◆ **PROBLEM STATEMENT**: Give the number of lines below that hold the string "applied", and nothing more.

── MATERIAL SUPPLIED

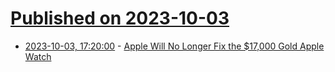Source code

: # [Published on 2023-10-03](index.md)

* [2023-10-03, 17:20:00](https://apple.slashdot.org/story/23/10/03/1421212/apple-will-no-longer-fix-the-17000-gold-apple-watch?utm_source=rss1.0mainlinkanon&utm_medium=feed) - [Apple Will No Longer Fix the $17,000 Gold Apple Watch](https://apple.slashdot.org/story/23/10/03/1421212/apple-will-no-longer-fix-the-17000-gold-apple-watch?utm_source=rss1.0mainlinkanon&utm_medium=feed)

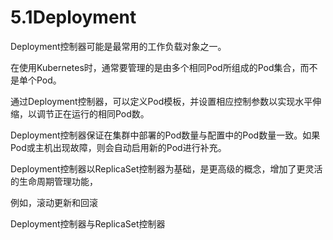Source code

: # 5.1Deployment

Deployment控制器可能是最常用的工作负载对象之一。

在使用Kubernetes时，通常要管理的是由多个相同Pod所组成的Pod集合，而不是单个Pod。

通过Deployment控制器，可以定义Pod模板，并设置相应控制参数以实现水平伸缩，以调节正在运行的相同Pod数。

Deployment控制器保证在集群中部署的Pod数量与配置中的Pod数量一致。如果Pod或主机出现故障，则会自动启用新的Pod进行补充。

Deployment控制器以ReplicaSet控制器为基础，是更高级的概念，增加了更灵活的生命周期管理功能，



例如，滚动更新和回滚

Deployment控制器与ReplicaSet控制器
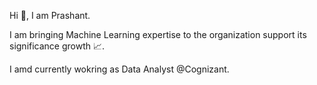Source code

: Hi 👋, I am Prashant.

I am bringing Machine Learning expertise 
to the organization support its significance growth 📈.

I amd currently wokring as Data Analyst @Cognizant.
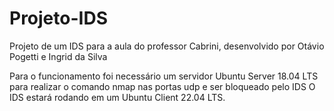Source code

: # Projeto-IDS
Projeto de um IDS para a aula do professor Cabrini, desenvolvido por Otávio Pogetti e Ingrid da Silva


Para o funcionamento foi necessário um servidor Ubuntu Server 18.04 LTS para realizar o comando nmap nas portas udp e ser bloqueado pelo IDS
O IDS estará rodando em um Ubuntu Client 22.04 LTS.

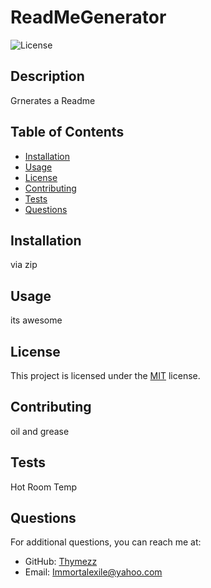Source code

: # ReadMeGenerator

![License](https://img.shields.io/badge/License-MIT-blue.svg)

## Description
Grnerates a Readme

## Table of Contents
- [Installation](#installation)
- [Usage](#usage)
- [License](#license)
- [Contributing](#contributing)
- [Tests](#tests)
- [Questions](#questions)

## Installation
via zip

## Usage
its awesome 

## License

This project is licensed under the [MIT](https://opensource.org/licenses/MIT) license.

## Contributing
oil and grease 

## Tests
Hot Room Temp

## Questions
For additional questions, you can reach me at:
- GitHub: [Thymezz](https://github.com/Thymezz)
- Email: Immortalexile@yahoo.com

────
── MATERIAL SUPPLIED

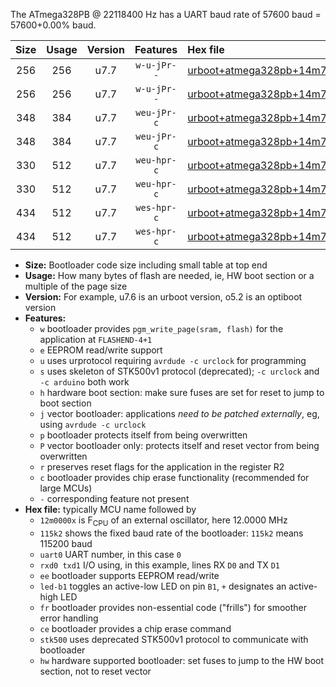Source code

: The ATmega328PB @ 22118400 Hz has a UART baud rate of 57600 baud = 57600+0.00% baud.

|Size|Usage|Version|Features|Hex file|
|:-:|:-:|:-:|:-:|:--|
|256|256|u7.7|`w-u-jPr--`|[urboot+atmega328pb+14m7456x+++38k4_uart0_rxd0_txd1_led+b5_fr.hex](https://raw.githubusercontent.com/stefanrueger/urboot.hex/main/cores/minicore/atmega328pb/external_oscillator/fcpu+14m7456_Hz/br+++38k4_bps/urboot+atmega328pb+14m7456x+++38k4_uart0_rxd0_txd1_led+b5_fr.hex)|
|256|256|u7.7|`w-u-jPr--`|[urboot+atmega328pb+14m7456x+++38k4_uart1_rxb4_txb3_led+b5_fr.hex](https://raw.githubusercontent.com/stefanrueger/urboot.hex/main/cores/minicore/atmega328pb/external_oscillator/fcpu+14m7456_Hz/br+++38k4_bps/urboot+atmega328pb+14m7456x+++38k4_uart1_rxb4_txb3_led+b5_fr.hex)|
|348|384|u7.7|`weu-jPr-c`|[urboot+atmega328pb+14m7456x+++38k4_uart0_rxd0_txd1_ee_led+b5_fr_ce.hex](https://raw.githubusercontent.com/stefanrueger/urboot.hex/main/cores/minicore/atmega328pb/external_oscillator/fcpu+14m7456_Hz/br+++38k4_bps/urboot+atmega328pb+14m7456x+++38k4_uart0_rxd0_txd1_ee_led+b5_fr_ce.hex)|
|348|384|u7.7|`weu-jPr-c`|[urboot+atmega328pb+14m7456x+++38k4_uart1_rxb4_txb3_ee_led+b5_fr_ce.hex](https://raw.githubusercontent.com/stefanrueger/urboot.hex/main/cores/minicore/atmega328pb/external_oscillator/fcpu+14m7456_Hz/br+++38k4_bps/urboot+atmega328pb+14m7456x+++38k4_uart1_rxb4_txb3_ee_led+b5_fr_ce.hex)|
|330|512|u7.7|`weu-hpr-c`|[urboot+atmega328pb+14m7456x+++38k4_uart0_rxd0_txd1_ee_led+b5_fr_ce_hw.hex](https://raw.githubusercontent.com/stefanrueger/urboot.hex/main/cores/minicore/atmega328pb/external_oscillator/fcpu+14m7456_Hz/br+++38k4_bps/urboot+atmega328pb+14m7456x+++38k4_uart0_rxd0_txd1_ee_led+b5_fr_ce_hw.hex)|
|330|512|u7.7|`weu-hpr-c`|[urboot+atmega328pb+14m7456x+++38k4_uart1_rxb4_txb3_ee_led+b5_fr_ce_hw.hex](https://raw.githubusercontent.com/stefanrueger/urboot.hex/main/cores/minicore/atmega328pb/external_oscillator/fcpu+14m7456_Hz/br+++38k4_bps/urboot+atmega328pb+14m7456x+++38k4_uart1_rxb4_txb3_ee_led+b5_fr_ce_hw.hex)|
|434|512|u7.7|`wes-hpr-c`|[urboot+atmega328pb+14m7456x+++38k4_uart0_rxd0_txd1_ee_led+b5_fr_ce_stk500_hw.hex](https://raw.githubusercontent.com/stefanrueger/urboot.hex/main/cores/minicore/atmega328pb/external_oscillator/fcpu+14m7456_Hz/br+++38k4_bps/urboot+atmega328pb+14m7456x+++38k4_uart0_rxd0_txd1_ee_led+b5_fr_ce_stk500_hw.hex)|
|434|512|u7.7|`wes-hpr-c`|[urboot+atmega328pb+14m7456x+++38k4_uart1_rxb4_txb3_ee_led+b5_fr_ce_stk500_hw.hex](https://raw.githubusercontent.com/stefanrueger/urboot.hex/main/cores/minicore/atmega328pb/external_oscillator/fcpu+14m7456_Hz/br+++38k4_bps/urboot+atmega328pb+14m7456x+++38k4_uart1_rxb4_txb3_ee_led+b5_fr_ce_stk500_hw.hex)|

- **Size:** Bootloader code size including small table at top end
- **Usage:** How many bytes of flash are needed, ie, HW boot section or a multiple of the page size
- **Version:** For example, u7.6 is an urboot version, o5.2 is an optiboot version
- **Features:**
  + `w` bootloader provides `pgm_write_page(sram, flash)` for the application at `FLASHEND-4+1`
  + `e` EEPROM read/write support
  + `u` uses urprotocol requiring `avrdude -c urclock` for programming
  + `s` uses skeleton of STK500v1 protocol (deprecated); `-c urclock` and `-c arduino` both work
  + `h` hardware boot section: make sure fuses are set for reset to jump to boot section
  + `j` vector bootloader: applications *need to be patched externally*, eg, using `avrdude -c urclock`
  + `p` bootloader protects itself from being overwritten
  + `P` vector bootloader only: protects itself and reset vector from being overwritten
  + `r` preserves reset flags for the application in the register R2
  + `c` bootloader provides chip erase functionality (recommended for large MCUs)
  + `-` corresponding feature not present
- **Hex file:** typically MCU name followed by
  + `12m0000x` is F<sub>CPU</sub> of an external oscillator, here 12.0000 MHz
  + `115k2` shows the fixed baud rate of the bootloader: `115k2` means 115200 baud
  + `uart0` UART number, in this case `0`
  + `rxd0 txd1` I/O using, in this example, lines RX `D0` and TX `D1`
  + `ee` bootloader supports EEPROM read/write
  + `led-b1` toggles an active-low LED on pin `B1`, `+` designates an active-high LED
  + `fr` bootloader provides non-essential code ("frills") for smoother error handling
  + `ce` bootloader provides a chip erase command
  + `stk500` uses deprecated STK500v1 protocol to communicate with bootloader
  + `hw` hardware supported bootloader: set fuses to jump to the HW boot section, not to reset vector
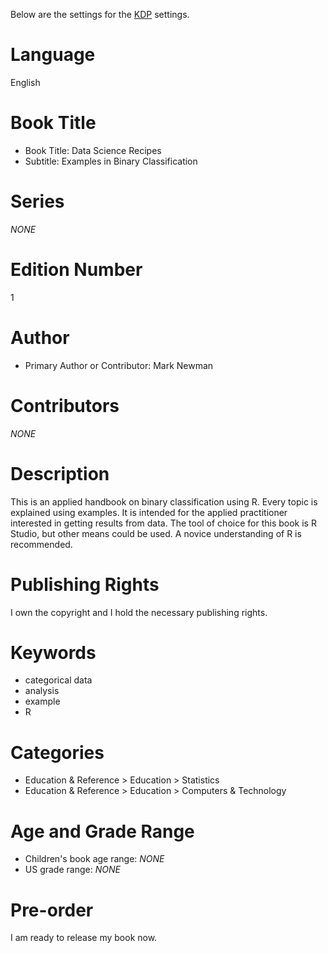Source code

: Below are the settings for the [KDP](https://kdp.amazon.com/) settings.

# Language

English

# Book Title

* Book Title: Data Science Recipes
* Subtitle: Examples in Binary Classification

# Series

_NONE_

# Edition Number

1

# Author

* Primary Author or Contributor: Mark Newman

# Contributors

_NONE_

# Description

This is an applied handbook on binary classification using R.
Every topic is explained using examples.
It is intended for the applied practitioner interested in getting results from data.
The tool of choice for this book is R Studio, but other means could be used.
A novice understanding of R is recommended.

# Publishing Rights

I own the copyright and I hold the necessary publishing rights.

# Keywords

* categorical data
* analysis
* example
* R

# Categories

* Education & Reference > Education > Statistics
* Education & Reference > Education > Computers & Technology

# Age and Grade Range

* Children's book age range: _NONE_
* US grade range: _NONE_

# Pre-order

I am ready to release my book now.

────
── MATERIAL SUPPLIED

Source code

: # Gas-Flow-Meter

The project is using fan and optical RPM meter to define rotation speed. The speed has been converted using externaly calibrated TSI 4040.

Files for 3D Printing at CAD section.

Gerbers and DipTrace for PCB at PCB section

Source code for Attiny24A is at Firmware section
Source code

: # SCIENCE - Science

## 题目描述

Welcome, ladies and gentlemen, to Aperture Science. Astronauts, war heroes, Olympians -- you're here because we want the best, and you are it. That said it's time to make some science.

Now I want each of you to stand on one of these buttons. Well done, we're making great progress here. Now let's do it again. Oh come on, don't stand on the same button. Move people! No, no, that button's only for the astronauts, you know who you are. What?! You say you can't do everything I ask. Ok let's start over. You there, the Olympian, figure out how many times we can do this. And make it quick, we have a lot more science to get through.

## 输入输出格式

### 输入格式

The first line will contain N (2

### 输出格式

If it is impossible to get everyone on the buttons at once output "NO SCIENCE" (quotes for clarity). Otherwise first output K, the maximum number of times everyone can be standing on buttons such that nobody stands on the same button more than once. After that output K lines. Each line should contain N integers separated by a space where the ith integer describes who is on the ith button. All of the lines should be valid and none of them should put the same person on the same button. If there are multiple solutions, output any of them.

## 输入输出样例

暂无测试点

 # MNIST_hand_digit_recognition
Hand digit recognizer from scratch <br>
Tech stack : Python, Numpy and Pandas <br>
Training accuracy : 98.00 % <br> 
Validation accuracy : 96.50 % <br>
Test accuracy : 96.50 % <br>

────

◆ **SOLUTION FOR THIS TASK**: 2